Exercise objective:
Would you print the records below word for word, without the pictures?
——
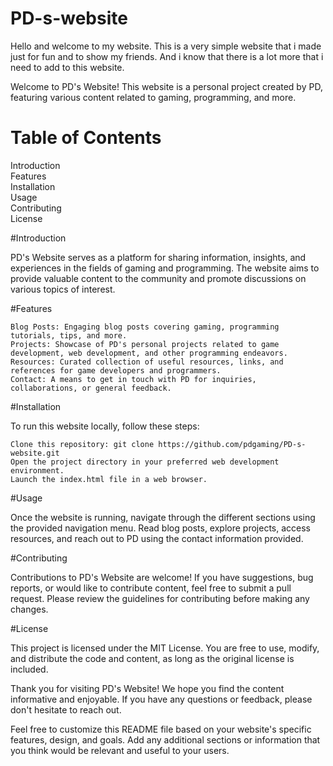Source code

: # PD-s-website

Hello and welcome to my website. This is a very simple website that i made just for fun and to show my friends. And i know that there is a lot more that i need to add to this website.


Welcome to PD's Website! This website is a personal project created by PD, featuring various content related to gaming, programming, and more.

Table of Contents
=================

Introduction  
Features  
Installation  
Usage  
Contributing  
License  

#Introduction

PD's Website serves as a platform for sharing information, insights, and experiences in the fields of gaming and programming. The website aims to provide valuable content to the community and promote discussions on various topics of interest.

#Features

    Blog Posts: Engaging blog posts covering gaming, programming tutorials, tips, and more.
    Projects: Showcase of PD's personal projects related to game development, web development, and other programming endeavors.
    Resources: Curated collection of useful resources, links, and references for game developers and programmers.
    Contact: A means to get in touch with PD for inquiries, collaborations, or general feedback.

#Installation

To run this website locally, follow these steps:

    Clone this repository: git clone https://github.com/pdgaming/PD-s-website.git
    Open the project directory in your preferred web development environment.
    Launch the index.html file in a web browser.

#Usage

Once the website is running, navigate through the different sections using the provided navigation menu. Read blog posts, explore projects, access resources, and reach out to PD using the contact information provided.

#Contributing

Contributions to PD's Website are welcome! If you have suggestions, bug reports, or would like to contribute content, feel free to submit a pull request. Please review the guidelines for contributing before making any changes.

#License

This project is licensed under the MIT License. You are free to use, modify, and distribute the code and content, as long as the original license is included.

Thank you for visiting PD's Website! We hope you find the content informative and enjoyable. If you have any questions or feedback, please don't hesitate to reach out.

Feel free to customize this README file based on your website's specific features, design, and goals. Add any additional sections or information that you think would be relevant and useful to your users.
——
Answer box:
Source code

: # PD-s-website

Hello and welcome to my website. This is a very simple website that i made just for fun and to show my friends. And i know that there is a lot more that i need to add to this website.


Welcome to PD's Website! This website is a personal project created by PD, featuring various content related to gaming, programming, and more.

Table of Contents
=================

Introduction  
Features  
Installation  
Usage  
Contributing  
License  

#Introduction

PD's Website serves as a platform for sharing information, insights, and experiences in the fields of gaming and programming. The website aims to provide valuable content to the community and promote discussions on various topics of interest.

#Features

    Blog Posts: Engaging blog posts covering gaming, programming tutorials, tips, and more.
    Projects: Showcase of PD's personal projects related to game development, web development, and other programming endeavors.
    Resources: Curated collection of useful resources, links, and references for game developers and programmers.
    Contact: A means to get in touch with PD for inquiries, collaborations, or general feedback.

#Installation

To run this website locally, follow these steps:

    Clone this repository: git clone https://github.com/pdgaming/PD-s-website.git
    Open the project directory in your preferred web development environment.
    Launch the index.html file in a web browser.

#Usage

Once the website is running, navigate through the different sections using the provided navigation menu. Read blog posts, explore projects, access resources, and reach out to PD using the contact information provided.

#Contributing

Contributions to PD's Website are welcome! If you have suggestions, bug reports, or would like to contribute content, feel free to submit a pull request. Please review the guidelines for contributing before making any changes.

#License

This project is licensed under the MIT License. You are free to use, modify, and distribute the code and content, as long as the original license is included.

Thank you for visiting PD's Website! We hope you find the content informative and enjoyable. If you have any questions or feedback, please don't hesitate to reach out.

Feel free to customize this README file based on your website's specific features, design, and goals. Add any additional sections or information that you think would be relevant and useful to your users.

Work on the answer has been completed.